Data records

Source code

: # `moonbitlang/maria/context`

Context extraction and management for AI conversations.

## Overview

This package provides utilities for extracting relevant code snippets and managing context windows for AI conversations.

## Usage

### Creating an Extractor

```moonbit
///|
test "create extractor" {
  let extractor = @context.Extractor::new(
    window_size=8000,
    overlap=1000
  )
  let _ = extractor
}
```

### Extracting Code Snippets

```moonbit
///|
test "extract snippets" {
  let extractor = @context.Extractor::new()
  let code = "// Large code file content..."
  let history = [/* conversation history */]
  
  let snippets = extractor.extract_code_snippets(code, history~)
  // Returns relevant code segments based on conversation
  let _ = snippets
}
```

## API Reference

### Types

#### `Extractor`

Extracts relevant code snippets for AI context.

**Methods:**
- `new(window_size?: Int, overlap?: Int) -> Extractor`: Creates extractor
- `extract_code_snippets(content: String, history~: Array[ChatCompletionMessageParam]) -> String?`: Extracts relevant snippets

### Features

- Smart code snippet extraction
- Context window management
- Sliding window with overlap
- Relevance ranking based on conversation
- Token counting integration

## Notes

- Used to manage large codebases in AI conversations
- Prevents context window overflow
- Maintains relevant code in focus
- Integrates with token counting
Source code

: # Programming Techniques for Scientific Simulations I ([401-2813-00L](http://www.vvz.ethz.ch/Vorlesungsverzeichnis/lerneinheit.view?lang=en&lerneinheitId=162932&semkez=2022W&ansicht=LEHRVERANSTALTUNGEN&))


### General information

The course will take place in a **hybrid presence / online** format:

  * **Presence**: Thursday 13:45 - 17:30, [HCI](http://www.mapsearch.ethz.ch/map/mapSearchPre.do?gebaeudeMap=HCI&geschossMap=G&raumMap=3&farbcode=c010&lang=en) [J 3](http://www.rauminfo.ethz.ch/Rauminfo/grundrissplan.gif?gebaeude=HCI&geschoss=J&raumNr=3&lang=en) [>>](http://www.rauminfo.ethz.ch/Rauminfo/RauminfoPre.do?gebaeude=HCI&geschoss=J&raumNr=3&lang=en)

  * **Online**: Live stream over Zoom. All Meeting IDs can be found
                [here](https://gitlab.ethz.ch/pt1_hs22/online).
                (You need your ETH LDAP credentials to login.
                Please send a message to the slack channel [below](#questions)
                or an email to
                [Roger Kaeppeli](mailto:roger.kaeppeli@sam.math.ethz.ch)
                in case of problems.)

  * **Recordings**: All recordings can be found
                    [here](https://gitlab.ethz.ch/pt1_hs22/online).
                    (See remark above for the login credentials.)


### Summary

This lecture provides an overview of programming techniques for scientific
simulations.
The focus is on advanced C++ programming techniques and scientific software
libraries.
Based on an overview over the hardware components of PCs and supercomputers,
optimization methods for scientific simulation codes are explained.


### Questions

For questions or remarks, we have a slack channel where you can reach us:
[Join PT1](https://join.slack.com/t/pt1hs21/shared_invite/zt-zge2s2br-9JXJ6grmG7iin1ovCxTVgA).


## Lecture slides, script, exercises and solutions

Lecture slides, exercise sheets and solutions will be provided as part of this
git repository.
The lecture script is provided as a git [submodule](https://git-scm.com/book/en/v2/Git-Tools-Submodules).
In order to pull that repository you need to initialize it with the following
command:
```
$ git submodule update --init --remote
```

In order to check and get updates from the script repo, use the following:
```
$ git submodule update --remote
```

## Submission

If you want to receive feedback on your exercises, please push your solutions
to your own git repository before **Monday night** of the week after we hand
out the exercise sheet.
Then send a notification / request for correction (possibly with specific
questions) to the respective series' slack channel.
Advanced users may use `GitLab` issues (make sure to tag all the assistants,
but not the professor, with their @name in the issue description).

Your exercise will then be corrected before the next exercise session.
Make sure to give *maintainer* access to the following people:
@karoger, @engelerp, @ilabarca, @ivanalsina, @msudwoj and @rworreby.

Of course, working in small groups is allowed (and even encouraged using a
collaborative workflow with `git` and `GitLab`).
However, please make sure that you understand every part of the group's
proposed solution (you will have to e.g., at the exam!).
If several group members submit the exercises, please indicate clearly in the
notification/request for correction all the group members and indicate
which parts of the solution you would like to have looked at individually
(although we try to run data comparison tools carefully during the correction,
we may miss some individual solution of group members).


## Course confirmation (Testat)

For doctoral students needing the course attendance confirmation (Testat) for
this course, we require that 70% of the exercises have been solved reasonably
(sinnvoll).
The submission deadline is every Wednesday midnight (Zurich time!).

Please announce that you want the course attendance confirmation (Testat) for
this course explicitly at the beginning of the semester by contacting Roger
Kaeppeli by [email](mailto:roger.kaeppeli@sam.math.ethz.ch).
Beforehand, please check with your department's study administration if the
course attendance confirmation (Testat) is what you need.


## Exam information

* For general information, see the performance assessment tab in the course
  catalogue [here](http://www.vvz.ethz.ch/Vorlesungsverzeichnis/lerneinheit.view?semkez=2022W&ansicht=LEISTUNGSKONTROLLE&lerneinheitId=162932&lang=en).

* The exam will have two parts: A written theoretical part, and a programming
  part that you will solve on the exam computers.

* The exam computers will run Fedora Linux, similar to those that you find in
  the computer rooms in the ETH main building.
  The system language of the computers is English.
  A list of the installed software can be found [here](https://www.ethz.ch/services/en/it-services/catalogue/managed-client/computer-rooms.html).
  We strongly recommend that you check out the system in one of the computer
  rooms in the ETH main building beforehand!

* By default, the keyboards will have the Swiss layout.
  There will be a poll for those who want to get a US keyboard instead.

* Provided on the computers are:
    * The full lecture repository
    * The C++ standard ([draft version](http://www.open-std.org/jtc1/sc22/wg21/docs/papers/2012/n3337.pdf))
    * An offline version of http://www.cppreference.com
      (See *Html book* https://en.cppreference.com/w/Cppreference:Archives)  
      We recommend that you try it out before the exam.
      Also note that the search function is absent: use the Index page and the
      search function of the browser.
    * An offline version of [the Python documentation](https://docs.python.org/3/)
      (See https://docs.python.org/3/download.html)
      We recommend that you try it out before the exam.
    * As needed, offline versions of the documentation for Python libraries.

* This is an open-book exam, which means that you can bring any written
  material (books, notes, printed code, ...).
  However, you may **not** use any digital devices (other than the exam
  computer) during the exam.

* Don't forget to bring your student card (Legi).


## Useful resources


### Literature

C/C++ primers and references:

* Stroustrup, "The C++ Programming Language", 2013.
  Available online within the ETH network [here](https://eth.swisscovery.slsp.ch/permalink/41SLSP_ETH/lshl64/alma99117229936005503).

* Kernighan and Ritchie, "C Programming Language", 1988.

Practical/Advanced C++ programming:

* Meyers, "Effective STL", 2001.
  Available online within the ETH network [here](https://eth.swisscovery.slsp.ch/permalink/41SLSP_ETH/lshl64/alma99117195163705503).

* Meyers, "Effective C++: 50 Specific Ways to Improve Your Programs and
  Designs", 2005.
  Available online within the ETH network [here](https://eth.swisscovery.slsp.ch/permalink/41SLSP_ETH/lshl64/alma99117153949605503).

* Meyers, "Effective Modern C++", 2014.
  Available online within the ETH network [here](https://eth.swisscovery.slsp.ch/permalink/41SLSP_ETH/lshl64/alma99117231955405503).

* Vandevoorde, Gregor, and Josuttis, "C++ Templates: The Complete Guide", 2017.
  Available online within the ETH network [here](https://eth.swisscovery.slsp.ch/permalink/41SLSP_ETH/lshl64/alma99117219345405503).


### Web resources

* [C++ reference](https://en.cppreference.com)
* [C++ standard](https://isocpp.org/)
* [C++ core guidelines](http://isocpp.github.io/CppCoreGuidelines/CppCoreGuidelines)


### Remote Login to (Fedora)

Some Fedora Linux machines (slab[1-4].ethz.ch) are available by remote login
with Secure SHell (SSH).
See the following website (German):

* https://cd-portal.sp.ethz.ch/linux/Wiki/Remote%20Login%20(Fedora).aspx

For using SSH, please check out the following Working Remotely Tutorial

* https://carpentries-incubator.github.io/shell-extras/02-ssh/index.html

**What to do:** Out of the entries above, write out only the lines between the line holding "## Overview" and the line holding "Please send a", inclusive, each exactly as given.

**Written reply:**
## Overview

This package provides utilities for extracting relevant code snippets and managing context windows for AI conversations.

## Usage

### Creating an Extractor

```moonbit
///|
test "create extractor" {
  let extractor = @context.Extractor::new(
    window_size=8000,
    overlap=1000
  )
  let _ = extractor
}
```

### Extracting Code Snippets

```moonbit
///|
test "extract snippets" {
  let extractor = @context.Extractor::new()
  let code = "// Large code file content..."
  let history = [/* conversation history */]
  
  let snippets = extractor.extract_code_snippets(code, history~)
  // Returns relevant code segments based on conversation
  let _ = snippets
}
```

## API Reference

### Types

#### `Extractor`

Extracts relevant code snippets for AI context.

**Methods:**
- `new(window_size?: Int, overlap?: Int) -> Extractor`: Creates extractor
- `extract_code_snippets(content: String, history~: Array[ChatCompletionMessageParam]) -> String?`: Extracts relevant snippets

### Features

- Smart code snippet extraction
- Context window management
- Sliding window with overlap
- Relevance ranking based on conversation
- Token counting integration

## Notes

- Used to manage large codebases in AI conversations
- Prevents context window overflow
- Maintains relevant code in focus
- Integrates with token counting
Source code

: # Programming Techniques for Scientific Simulations I ([401-2813-00L](http://www.vvz.ethz.ch/Vorlesungsverzeichnis/lerneinheit.view?lang=en&lerneinheitId=162932&semkez=2022W&ansicht=LEHRVERANSTALTUNGEN&))


### General information

The course will take place in a **hybrid presence / online** format:

  * **Presence**: Thursday 13:45 - 17:30, [HCI](http://www.mapsearch.ethz.ch/map/mapSearchPre.do?gebaeudeMap=HCI&geschossMap=G&raumMap=3&farbcode=c010&lang=en) [J 3](http://www.rauminfo.ethz.ch/Rauminfo/grundrissplan.gif?gebaeude=HCI&geschoss=J&raumNr=3&lang=en) [>>](http://www.rauminfo.ethz.ch/Rauminfo/RauminfoPre.do?gebaeude=HCI&geschoss=J&raumNr=3&lang=en)

  * **Online**: Live stream over Zoom. All Meeting IDs can be found
                [here](https://gitlab.ethz.ch/pt1_hs22/online).
                (You need your ETH LDAP credentials to login.
                Please send a message to the slack channel [below](#questions)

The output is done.